Tengo un gato, un gato negro que espero encontrar en mi tumba algún día.
Mi gato gusta de tumbarse al sol, panza arriba o panza abajo, da igual. El caso es que le gusta tomar el sol, como las lagartijas verdes. Verdes como sus ojos, verdes. Verdes, como sus ojos verdes. Inquieto, mira por la ventana los pájaros pasar y les dedica débiles maullidos desde su cojín y yo me pregunto qué estará pensando.
Mi gato es ágil, silencioso como un gato, sí… y maúlla. Maúlla a todo. A la puerta, al sillón, a las palomas que pasan por el balcón. Me maúlla a mí para que me despierte, para que lo atienda o simplemente para hacerme saber que está ahí. Cuando entro por la puerta, yo también lo saludo para que sepa que estoy ahí. Es lo que hacen los amigos.
Mi gato tiene alma de poeta y a veces se sube a la silla del comedor, mira por la ventana y se pone melancólico. Quieto, parece una estatua, un monumento a la serenidad. Yo admiro a mi gato.
Mi gato quiere ser escritor. A veces se pasea por el teclado de mi ordenador, juguetea con su pantalla. Mi gato quiere comunicarse con el mundo y no sabe cómo hacerlo. Mi gato quiere entender el mundo y no puede hacerlo. Creo que también gusta de libros o simplemente le hará gracia verme concentrada en una cosa concreta mientras él se tumba a mi lado y posa su cola sobre mis piernas, para asegurarse de que estoy ahí. Utiliza sus uñas contra todo, menos contra mí. Tiene nobleza de caballero, aunque tenga personalidad de pícaro.
Mi gato entiende de soledad. A veces se siente solo y a veces me siente sola. Entonces viene y se acerca a mí, implorando que lo acaricie. Otras veces es, como yo, un solitario. Gusta de la gente, pero solo durante unas pocas horas al día. El resto del tiempo no quiere que le molesten. Si me levanto súbitamente del sofá que estamos compartiendo lo entiende y me espera hasta que vuelva.

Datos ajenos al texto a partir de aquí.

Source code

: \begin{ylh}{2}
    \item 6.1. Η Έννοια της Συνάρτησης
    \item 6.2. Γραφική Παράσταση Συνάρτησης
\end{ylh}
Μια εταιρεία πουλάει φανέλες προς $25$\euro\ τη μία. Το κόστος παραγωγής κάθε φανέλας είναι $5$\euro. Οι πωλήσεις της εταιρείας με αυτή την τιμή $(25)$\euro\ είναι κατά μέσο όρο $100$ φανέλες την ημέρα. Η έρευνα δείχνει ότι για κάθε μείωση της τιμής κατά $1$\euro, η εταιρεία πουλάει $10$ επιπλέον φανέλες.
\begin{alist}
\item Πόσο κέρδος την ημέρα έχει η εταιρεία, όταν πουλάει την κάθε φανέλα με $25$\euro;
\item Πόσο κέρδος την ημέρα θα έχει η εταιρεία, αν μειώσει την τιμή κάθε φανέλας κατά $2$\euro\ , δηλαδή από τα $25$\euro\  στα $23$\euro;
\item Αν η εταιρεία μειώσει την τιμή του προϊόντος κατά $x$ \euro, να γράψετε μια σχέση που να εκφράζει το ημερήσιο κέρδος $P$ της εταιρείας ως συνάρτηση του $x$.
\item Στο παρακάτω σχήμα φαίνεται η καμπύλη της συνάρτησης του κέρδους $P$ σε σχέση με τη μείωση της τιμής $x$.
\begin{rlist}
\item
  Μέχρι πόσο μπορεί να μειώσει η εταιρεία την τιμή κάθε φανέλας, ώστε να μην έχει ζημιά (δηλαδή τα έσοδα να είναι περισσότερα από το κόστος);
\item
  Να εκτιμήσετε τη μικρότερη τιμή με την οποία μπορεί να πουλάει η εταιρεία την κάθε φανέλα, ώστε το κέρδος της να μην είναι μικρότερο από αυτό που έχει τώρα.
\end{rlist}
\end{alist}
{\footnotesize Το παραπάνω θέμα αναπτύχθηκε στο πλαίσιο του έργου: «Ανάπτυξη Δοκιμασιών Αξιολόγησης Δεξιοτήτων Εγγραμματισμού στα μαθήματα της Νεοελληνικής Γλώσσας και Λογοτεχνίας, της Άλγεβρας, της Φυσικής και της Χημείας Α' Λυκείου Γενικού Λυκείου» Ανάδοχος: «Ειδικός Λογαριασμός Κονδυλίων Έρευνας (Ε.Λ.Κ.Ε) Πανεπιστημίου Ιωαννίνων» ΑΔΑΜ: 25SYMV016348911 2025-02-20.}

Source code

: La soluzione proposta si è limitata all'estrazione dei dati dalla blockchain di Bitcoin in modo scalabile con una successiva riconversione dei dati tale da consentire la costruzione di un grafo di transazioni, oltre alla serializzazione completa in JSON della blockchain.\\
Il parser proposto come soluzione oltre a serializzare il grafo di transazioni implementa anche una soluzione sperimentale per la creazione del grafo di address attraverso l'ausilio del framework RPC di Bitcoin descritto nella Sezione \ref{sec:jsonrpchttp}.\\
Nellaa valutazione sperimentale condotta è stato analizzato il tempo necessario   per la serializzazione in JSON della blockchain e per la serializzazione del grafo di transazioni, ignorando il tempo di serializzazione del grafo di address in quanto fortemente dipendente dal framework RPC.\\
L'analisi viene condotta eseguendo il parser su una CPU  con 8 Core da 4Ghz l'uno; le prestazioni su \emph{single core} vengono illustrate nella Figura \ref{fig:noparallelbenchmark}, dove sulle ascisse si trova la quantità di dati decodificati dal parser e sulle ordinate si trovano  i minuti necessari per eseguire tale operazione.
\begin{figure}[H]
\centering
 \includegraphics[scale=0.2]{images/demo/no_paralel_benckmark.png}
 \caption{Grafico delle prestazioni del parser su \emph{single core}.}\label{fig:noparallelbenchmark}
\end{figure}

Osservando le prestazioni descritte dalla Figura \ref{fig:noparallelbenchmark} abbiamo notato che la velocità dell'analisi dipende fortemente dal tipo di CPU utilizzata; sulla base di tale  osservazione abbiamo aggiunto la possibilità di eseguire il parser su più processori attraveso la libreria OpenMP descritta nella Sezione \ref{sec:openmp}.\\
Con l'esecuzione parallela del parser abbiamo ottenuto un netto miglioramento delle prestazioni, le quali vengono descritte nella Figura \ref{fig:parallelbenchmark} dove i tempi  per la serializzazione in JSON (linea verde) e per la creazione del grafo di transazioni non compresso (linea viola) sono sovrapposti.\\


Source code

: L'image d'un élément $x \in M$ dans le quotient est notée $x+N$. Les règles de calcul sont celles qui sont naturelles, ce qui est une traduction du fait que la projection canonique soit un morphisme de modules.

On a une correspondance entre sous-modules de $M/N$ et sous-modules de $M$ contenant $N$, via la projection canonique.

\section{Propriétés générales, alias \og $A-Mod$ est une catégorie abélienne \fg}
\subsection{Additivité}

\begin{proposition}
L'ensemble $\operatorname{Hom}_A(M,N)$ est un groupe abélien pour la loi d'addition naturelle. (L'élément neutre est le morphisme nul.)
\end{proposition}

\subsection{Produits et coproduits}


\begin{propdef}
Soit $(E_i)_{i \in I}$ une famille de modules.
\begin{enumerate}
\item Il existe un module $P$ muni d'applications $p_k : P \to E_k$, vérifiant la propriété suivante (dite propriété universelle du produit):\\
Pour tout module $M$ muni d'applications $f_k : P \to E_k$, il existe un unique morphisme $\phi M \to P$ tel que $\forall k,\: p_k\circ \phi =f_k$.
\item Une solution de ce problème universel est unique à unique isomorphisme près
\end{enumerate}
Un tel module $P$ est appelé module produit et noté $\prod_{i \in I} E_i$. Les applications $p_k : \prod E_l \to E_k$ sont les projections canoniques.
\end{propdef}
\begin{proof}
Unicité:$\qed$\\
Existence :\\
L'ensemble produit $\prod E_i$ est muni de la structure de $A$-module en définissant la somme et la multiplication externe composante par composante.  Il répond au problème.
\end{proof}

Mi gato, cuando se sienta conmigo, me da la espalda y a mi espalda se dispone –siempre teniendo un punto de su cuerpo en contacto conmigo- y ronronea. Es como si me dijera: cúbreme las espaldas, que las tuyas ya están cubiertas.
Acerca su nariz a mi rostro y me olisquea. Yo cierro los ojos y lo dejo hacer. Soy consciente de que esos son los momentos más íntimos que compartimos, igual que cuando junta su nariz con la mía. Es su forma de demostrarme que, pese a todo, confía en mí. Y yo, pese a todo, confío en él.
Mi gato grita en silencio, me llama en silencio, llora en silencio, sonríe en silencio. Es asombroso cuánto nos parecemos en algunos aspectos. Ninguno de los dos hablamos en el idioma común de las personas. Quizá por eso nos entendemos.
Espero encontrarme a mi gato un día en mi tumba... O que me encuentre él a mí en la suya.